Don't question me on my ownership of my car. I love it, but stock it was nothing to brag about at all, in fact it sucked, but it is a good platform to mod from. I wouldn't buy a camaro either even though I would like an LS1 SS, I'd get a Vette (the next car will be a C6 Z06).

The LS1 isnt going ski high under boost. 500rwhp sees the end of the cast pistons, but change those out and that motor will be good for whatever I want.


----------



## AZ-ZBum (Nov 21, 2004)

HEY! The Z31 was an impressive car for its day. But that was 20 years ago.


----------



## snowcrash1984 (Sep 22, 2005)

Let’s look at LS or even an LT1 motors this way. You get gobs of torque and as much HP as you want, relatively cheap. You could turbo; super or centrifugal supercharge either one of them. You are looking at 5 without and 15 with intercooler on stock internals. It’s been done plenty of times. At 15 pounds, you would be looking at about 750-850 rwhp depending on the tuning. Working on either motor is a nightmare. If you thing VG30DE is hard to work on, try to change spark plugs on LT1. Both engines are big so no room in the engine bay. Aftermarket for either motor is HUGE! You could find LT1 for under a thousand but it’s not my favorite. I would look for LS1 or better yet LS6. I’ve seen LS6 together with T-56 going for 4k. You’d need to figure out how to mate transmission in the different part of the car because on the Vette it’s on the back, before rear end. 
LS1 could be found for 2k with transmission. There’s no shortage of racked Camaro and Firebird. Kids don’t know how to handle the speed. 
Let me make my position on these cars very clear. I am sure there are fast RB based cars out there, and I am sure same amount of HP could be squeezed out of build 4 banger, but guys, common. Last time I’ve raced turbo civic, he was 3 cars behind by the top of second gear. 
If I didn’t live in NY with its constant traffics and a ft. deep potholes, I would be driving a LS1 or LS6 Bird or Maro. Unfortunately, I do live in this god-forsaken shithole, so I drive a better suited for the city car 300zx. If you do this swap, better have good brakes!


----------



## snowcrash1984 (Sep 22, 2005)

Zen, you aren’t correct about pricing on LS1 parts. Yes, NSX intake manifold is about $800 but cams are much cheaper. Most people by the way use LS6 manifold that could be gotten for $250. It flows better. Same thing as Holy, just cheaper. 
http://www.jegs.com/webapp/wcs/stor...goryId=11183&parentCategoryId=10015&langId=-1


----------



## JAMESZ (Mar 12, 2004)

AZ-ZBum said:


> HEY! The Z31 was an impressive car for its day. But that was 20 years ago.
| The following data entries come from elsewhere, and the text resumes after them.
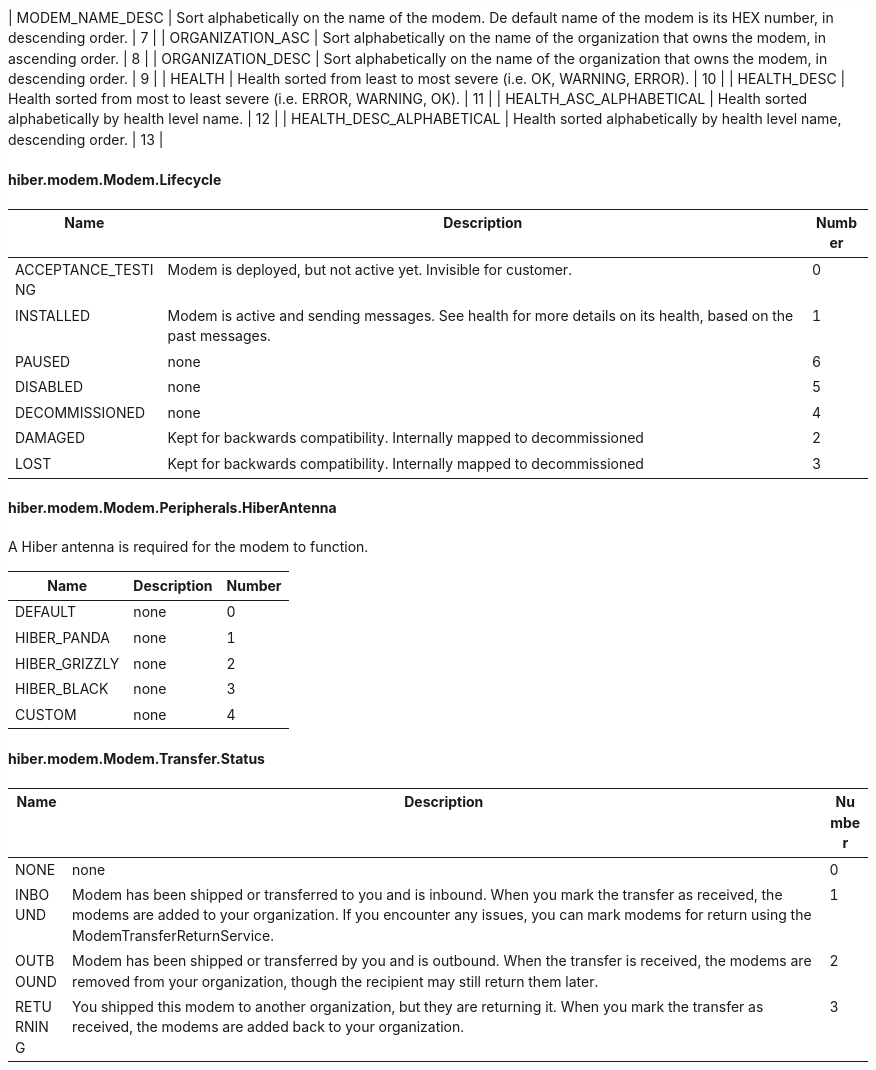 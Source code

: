 | MODEM_NAME_DESC | Sort alphabetically on the name of the modem. De default name of the modem is its HEX number, in descending order. | 7 |
| ORGANIZATION_ASC | Sort alphabetically on the name of the organization that owns the modem, in ascending order. | 8 |
| ORGANIZATION_DESC | Sort alphabetically on the name of the organization that owns the modem, in descending order. | 9 |
| HEALTH | Health sorted from least to most severe (i.e. OK, WARNING, ERROR). | 10 |
| HEALTH_DESC | Health sorted from most to least severe (i.e. ERROR, WARNING, OK). | 11 |
| HEALTH_ASC_ALPHABETICAL | Health sorted alphabetically by health level name. | 12 |
| HEALTH_DESC_ALPHABETICAL | Health sorted alphabetically by health level name, descending order. | 13 |

#### hiber.modem.Modem.Lifecycle


| Name | Description | Number |
| ---- | ----------- | ------ |
| ACCEPTANCE_TESTING | Modem is deployed, but not active yet. Invisible for customer. | 0 |
| INSTALLED | Modem is active and sending messages. See health for more details on its health, based on the past messages. | 1 |
| PAUSED | none | 6 |
| DISABLED | none | 5 |
| DECOMMISSIONED | none | 4 |
| DAMAGED | Kept for backwards compatibility. Internally mapped to decommissioned | 2 |
| LOST | Kept for backwards compatibility. Internally mapped to decommissioned | 3 |

#### hiber.modem.Modem.Peripherals.HiberAntenna
A Hiber antenna is required for the modem to function.

| Name | Description | Number |
| ---- | ----------- | ------ |
| DEFAULT | none | 0 |
| HIBER_PANDA | none | 1 |
| HIBER_GRIZZLY | none | 2 |
| HIBER_BLACK | none | 3 |
| CUSTOM | none | 4 |

#### hiber.modem.Modem.Transfer.Status


| Name | Description | Number |
| ---- | ----------- | ------ |
| NONE | none | 0 |
| INBOUND | Modem has been shipped or transferred to you and is inbound. When you mark the transfer as received, the modems are added to your organization. If you encounter any issues, you can mark modems for return using the ModemTransferReturnService. | 1 |
| OUTBOUND | Modem has been shipped or transferred by you and is outbound. When the transfer is received, the modems are removed from your organization, though the recipient may still return them later. | 2 |
| RETURNING | You shipped this modem to another organization, but they are returning it. When you mark the transfer as received, the modems are added back to your organization. | 3 |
 For an 80s car it has decent performance, but the problem is it isn't the 80s anymore.  



I fixed the problem by updating mine haha...


----------



## Zen31ZR (Mar 24, 2004)

Oh I have nothing against V8 powered cars at all. In fact, a couple of my most favorite cars were my 2001 WS6 TransAm and my 97 Camaro. I just don't think V8s belong in the Z31. Same reason you wouldn't find me putting an RB26 under the hood of a Camaro, it just doesn't belong. (Would be an interesting swap though) Its a Nissan, it should have a Nissan engine in it.


----------



## AZ-ZBum (Nov 21, 2004)

My favorite V8 swap:
Infiniti V8 in a Datsun Z (twin turbo no less)
http://www.zparts.com/showcase/engines/pages/q45v8z-testfit.html


----------



## Myidolis (Oct 17, 2005)

AZ-ZBum said:


> That's a beauty you got there. What kinda times you get out of it?


----------



## Myidolis (Oct 17, 2005)

Zen31ZR said:


> V8 swaps are _weak_. That's my final word on the subject.
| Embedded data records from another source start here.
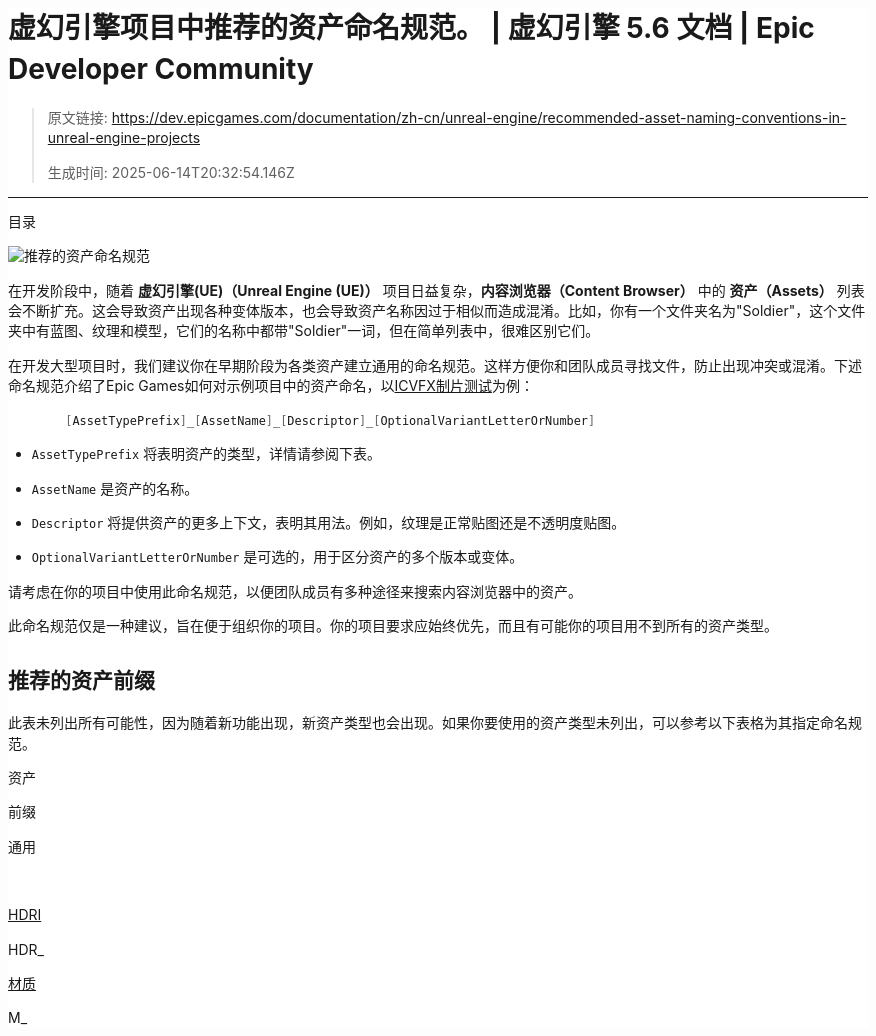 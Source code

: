 # 虚幻引擎项目中推荐的资产命名规范。 | 虚幻引擎 5.6 文档 | Epic Developer Community

> 原文链接: https://dev.epicgames.com/documentation/zh-cn/unreal-engine/recommended-asset-naming-conventions-in-unreal-engine-projects
> 
> 生成时间: 2025-06-14T20:32:54.146Z

---

目录

![推荐的资产命名规范](https://dev.epicgames.com/community/api/documentation/image/500bae64-e582-424c-8c3b-4149421e2b56?resizing_type=fill&width=1920&height=335)

在开发阶段中，随着 **虚幻引擎(UE)（Unreal Engine (UE)）** 项目日益复杂，**内容浏览器（Content Browser）** 中的 **资产（Assets）** 列表会不断扩充。这会导致资产出现各种变体版本，也会导致资产名称因过于相似而造成混淆。比如，你有一个文件夹名为"Soldier"，这个文件夹中有蓝图、纹理和模型，它们的名称中都带"Soldier"一词，但在简单列表中，很难区别它们。

在开发大型项目时，我们建议你在早期阶段为各类资产建立通用的命名规范。这样方便你和团队成员寻找文件，防止出现冲突或混淆。下述命名规范介绍了Epic Games如何对示例项目中的资产命名，以[ICVFX制片测试](/documentation/zh-cn/unreal-engine/in-camera-vfx-production-test-sample-project-for-unreal-engine)为例：

```cpp
		[AssetTypePrefix]_[AssetName]_[Descriptor]_[OptionalVariantLetterOrNumber]

```

-   `AssetTypePrefix` 将表明资产的类型，详情请参阅下表。
    
-   `AssetName` 是资产的名称。
    
-   `Descriptor` 将提供资产的更多上下文，表明其用法。例如，纹理是正常贴图还是不透明度贴图。
    
-   `OptionalVariantLetterOrNumber` 是可选的，用于区分资产的多个版本或变体。
    

请考虑在你的项目中使用此命名规范，以便团队成员有多种途径来搜索内容浏览器中的资产。

此命名规范仅是一种建议，旨在便于组织你的项目。你的项目要求应始终优先，而且有可能你的项目用不到所有的资产类型。

## 推荐的资产前缀

此表未列出所有可能性，因为随着新功能出现，新资产类型也会出现。如果你要使用的资产类型未列出，可以参考以下表格为其指定命名规范。

资产

前缀

通用

 

[HDRI](/documentation/zh-cn/unreal-engine/hdri-backdrop-visualization-tool-in-unreal-engine)

HDR\_

[材质](/documentation/zh-cn/unreal-engine/unreal-engine-materials)

M\_
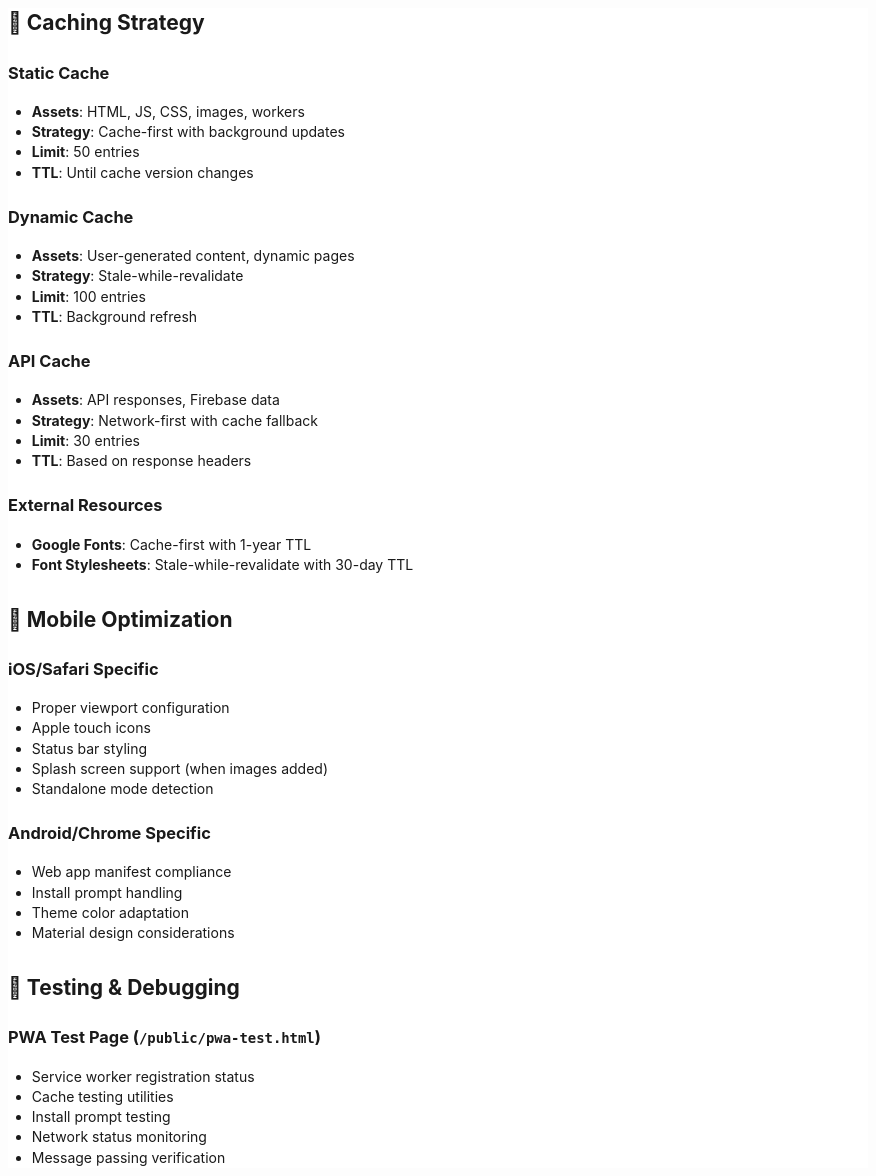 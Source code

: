 ## 🚀 Caching Strategy

### Static Cache
- **Assets**: HTML, JS, CSS, images, workers
- **Strategy**: Cache-first with background updates
- **Limit**: 50 entries
- **TTL**: Until cache version changes

### Dynamic Cache
- **Assets**: User-generated content, dynamic pages
- **Strategy**: Stale-while-revalidate
- **Limit**: 100 entries
- **TTL**: Background refresh

### API Cache
- **Assets**: API responses, Firebase data
- **Strategy**: Network-first with cache fallback
- **Limit**: 30 entries
- **TTL**: Based on response headers

### External Resources
- **Google Fonts**: Cache-first with 1-year TTL
- **Font Stylesheets**: Stale-while-revalidate with 30-day TTL

## 📱 Mobile Optimization

### iOS/Safari Specific
- Proper viewport configuration
- Apple touch icons
- Status bar styling
- Splash screen support (when images added)
- Standalone mode detection

### Android/Chrome Specific
- Web app manifest compliance
- Install prompt handling
- Theme color adaptation
- Material design considerations

## 🔧 Testing & Debugging

### PWA Test Page (`/public/pwa-test.html`)
- Service worker registration status
- Cache testing utilities
- Install prompt testing
- Network status monitoring
- Message passing verification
So what would you recommend doing over V8? Maybe get a NICE V6 and a kickass turbo?


----------



## AZ-ZBum (Nov 21, 2004)

Myidolis said:


> That's a beauty you got there. What kinda times you get out of it?


It isn't mine. Belongs to a guy in Texas. Houston area I believe.


----------



## Zen31ZR (Mar 24, 2004)

Myidolis said:


> So what would you recommend doing over V8? Maybe get a NICE V6 and a kickass turbo?


Or an RB26.


----------



## AZ-ZBum (Nov 21, 2004)

Personally? Who cares what someone else thinks. Do what you want to do because you want it. It is, afterall, YOUR CAR!


----------



## JAMESZ (Mar 12, 2004)

Zen31ZR said:


> Or an RB26.


Read my post about the cost of swap+mods+management and tuning. The engine isn't a practicle or even good swap in the U.S.
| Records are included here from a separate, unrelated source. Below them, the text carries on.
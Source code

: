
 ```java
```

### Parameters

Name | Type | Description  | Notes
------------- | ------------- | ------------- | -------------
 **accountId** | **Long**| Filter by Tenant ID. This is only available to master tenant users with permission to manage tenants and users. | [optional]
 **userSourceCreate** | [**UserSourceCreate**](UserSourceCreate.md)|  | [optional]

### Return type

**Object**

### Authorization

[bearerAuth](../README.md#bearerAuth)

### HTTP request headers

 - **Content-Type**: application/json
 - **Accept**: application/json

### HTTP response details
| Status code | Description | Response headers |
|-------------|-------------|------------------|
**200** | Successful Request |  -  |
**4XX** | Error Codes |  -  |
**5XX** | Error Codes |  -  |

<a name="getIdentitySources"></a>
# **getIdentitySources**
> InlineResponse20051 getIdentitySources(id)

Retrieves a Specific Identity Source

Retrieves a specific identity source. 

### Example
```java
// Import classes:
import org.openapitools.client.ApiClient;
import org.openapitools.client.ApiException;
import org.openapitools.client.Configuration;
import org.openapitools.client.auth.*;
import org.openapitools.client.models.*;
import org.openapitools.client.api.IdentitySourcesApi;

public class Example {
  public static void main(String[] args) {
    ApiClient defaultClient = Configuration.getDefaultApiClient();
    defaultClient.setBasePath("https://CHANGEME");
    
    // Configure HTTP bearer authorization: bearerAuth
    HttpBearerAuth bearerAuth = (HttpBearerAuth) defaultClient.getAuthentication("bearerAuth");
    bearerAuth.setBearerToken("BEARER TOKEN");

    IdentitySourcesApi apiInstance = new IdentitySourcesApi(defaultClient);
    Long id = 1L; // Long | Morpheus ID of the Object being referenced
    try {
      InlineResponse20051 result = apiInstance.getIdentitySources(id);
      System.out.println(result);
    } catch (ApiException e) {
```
It is your car do what you want. You're the one who makes the decision not us. If it was me either an LS1 or a VG33ET build would go in. You have a VG30E why not swap on the turbo parts and build it; it will be the easiest of what you mentioned since you won't have to swap anything(VG33E+turbo parts won't be any harder, but you have to get the engine).


----------



## Myidolis (Oct 17, 2005)

JAMESZ said:


> Read my post about the cost of swap+mods+management and tuning. The engine isn't a practicle or even good swap in the U.S.
> 
> 
> It is your car do what you want. You're the one who makes the decision not us. If it was me either an LS1 or a VG33ET build would go in. You have a VG30E why not swap on the turbo parts and build it; it will be the easiest of what you mentioned since you won't have to swap anything(VG33E+turbo parts won't be any harder, but you have to get the engine).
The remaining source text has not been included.